**Aim of the task**: When a line of the listing below has the string "help" in it, copy that line.

**Data for processing**:
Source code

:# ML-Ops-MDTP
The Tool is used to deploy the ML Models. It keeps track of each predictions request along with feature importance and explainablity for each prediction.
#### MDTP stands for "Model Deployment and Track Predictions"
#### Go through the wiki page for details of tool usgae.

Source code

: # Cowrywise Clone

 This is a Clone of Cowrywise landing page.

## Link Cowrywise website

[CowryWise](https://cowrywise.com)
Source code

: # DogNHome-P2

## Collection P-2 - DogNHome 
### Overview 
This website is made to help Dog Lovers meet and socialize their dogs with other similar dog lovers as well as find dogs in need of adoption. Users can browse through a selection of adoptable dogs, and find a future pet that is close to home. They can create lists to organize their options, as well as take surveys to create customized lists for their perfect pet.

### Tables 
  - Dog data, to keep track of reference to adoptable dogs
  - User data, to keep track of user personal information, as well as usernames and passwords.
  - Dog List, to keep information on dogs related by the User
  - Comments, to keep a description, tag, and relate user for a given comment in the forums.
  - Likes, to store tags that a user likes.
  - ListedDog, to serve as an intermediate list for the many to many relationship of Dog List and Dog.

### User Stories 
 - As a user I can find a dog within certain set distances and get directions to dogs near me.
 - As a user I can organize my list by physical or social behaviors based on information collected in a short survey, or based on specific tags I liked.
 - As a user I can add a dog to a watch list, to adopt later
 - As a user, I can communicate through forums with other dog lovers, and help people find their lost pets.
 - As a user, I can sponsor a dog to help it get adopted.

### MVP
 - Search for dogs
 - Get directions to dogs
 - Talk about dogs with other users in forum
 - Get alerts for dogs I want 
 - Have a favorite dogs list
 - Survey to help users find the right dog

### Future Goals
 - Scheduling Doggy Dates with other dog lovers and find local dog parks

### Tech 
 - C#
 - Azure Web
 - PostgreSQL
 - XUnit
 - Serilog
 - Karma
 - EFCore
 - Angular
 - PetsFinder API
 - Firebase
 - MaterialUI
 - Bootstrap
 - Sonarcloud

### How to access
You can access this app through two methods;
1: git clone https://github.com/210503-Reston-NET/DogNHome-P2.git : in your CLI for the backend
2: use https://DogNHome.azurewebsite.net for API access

**Solved exercise**:
This website is made to help Dog Lovers meet and socialize their dogs with other similar dog lovers as well as find dogs in need of adoption. Users can browse through a selection of adoptable dogs, and find a future pet that is close to home. They can create lists to organize their options, as well as take surveys to create customized lists for their perfect pet.
 - As a user, I can communicate through forums with other dog lovers, and help people find their lost pets.
 - As a user, I can sponsor a dog to help it get adopted.
 - Survey to help users find the right dog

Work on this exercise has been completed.